This is a very misleading article.
Floats are not distributed evenly across the number line. The number of floats between 0 and 1 is the same as the number of floats between 1 and 3, then between 3 and 7 and so on. Quantising well to integers means that you take this sensitivity into account since the spacing between integers is always the same.
No, the number of floats between 0 and 1 is (approximately) the same as the number of floats between 1 and positive infinity. And this is the correct way for it work: 1/x has roughly the same range and precision as x, so you don't need (as many) stupid obfuscatory algebraic transforms in your formulas to keep your intermediate values from over- or under-flowing.
Floating points numbers have a fix precision mantissa, and a fixed precision exponent.
So you have xxxxx E xxx as an example of a 5 bit mantissa and 3 bit exponent.

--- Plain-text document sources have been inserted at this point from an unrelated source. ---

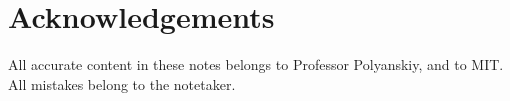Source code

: \section*{Acknowledgements}

All accurate content in these notes belongs to Professor Polyanskiy, and to MIT.
All mistakes belong to the notetaker. 
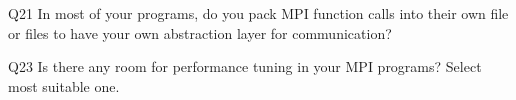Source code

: \begin{description}%
\item{Q21} In most of your programs, do you pack MPI function calls into their own file or files to have your own abstraction layer for communication?%
\item{Q23} Is there any room for performance tuning in your MPI programs? Select most suitable one.%
\end{description}%
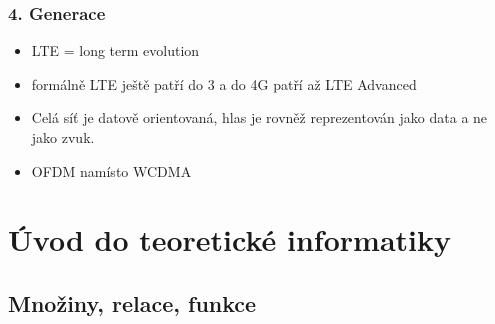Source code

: \documentclass[10pt,a4paper]{article}
\begin{document}
\subsubsection{4. Generace}

\begin{itemize}
\item LTE = long term evolution
\item formálně LTE ještě patří do 3 a do 4G patří až LTE Advanced
\item Celá síť je datově orientovaná, hlas je rovněž reprezentován jako data a ne jako zvuk.
\item OFDM namísto WCDMA
\end{itemize}

\newpage
\section{Úvod do teoretické informatiky}

\subsection{Množiny, relace, funkce}
\end{document}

You have 2^5 floating point numbers for each possible exponent.
So no, you're wrong. For exponent 0 you have 2^5, and for exponent 1, 10 and 11 you then have the same. The exponent 0b (0d) then contain the same number of possible floating mantissas as does 1b (1d), 10b (2d) and 11b(3d). Which means that there are as many mantissas between [0,1) as there are between [1,3)
why do you think the range [0,1) is represented by one exponent?
Because it is half the range expressed in 1 bit of exponent, the same way that [1,3) is half the range expressed in 2 bits of exponent. I'd used [0,2) and [2,4) but that would confuse people used to thinking in base 10, which includes the OP author apparently.